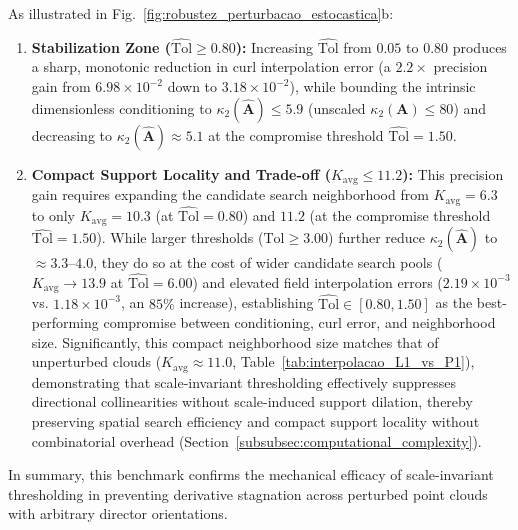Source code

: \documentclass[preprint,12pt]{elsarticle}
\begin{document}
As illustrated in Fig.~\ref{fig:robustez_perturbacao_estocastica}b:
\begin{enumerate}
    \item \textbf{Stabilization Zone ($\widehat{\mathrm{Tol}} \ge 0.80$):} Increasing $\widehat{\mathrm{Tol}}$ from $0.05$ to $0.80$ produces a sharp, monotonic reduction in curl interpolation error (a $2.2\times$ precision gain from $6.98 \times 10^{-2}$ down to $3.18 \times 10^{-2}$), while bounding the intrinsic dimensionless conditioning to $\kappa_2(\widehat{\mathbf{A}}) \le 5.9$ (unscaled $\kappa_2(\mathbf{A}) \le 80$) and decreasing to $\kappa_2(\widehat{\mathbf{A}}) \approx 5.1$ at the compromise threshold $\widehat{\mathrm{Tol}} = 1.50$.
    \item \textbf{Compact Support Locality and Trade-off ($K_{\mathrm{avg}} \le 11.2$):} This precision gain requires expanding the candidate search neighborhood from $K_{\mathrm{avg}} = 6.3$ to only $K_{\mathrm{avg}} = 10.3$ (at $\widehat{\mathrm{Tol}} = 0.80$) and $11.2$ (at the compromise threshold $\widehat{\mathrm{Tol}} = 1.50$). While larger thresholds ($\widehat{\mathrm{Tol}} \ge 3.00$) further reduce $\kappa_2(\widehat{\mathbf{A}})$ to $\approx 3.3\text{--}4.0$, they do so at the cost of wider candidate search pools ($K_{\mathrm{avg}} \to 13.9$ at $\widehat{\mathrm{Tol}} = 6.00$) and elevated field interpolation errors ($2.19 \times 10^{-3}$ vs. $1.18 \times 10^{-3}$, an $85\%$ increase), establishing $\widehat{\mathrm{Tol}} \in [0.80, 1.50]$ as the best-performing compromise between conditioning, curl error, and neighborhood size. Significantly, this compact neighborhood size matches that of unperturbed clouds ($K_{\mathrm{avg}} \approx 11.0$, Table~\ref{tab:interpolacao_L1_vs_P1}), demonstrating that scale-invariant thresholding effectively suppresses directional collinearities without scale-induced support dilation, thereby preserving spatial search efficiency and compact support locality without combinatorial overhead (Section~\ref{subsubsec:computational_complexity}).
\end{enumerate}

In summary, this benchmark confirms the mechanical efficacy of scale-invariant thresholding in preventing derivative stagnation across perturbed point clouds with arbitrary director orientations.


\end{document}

-*-*-

Would you repeat the complete listing exactly, excluding each picture it holds?

▸ **SOLUTION TO THIS TASK**
Source code

: \documentclass[preprint,12pt]{elsarticle}
\begin{document}
As illustrated in Fig.~\ref{fig:robustez_perturbacao_estocastica}b:
\begin{enumerate}
    \item \textbf{Stabilization Zone ($\widehat{\mathrm{Tol}} \ge 0.80$):} Increasing $\widehat{\mathrm{Tol}}$ from $0.05$ to $0.80$ produces a sharp, monotonic reduction in curl interpolation error (a $2.2\times$ precision gain from $6.98 \times 10^{-2}$ down to $3.18 \times 10^{-2}$), while bounding the intrinsic dimensionless conditioning to $\kappa_2(\widehat{\mathbf{A}}) \le 5.9$ (unscaled $\kappa_2(\mathbf{A}) \le 80$) and decreasing to $\kappa_2(\widehat{\mathbf{A}}) \approx 5.1$ at the compromise threshold $\widehat{\mathrm{Tol}} = 1.50$.
    \item \textbf{Compact Support Locality and Trade-off ($K_{\mathrm{avg}} \le 11.2$):} This precision gain requires expanding the candidate search neighborhood from $K_{\mathrm{avg}} = 6.3$ to only $K_{\mathrm{avg}} = 10.3$ (at $\widehat{\mathrm{Tol}} = 0.80$) and $11.2$ (at the compromise threshold $\widehat{\mathrm{Tol}} = 1.50$). While larger thresholds ($\widehat{\mathrm{Tol}} \ge 3.00$) further reduce $\kappa_2(\widehat{\mathbf{A}})$ to $\approx 3.3\text{--}4.0$, they do so at the cost of wider candidate search pools ($K_{\mathrm{avg}} \to 13.9$ at $\widehat{\mathrm{Tol}} = 6.00$) and elevated field interpolation errors ($2.19 \times 10^{-3}$ vs. $1.18 \times 10^{-3}$, an $85\%$ increase), establishing $\widehat{\mathrm{Tol}} \in [0.80, 1.50]$ as the best-performing compromise between conditioning, curl error, and neighborhood size. Significantly, this compact neighborhood size matches that of unperturbed clouds ($K_{\mathrm{avg}} \approx 11.0$, Table~\ref{tab:interpolacao_L1_vs_P1}), demonstrating that scale-invariant thresholding effectively suppresses directional collinearities without scale-induced support dilation, thereby preserving spatial search efficiency and compact support locality without combinatorial overhead (Section~\ref{subsubsec:computational_complexity}).
\end{enumerate}

In summary, this benchmark confirms the mechanical efficacy of scale-invariant thresholding in preventing derivative stagnation across perturbed point clouds with arbitrary director orientations.


\end{document}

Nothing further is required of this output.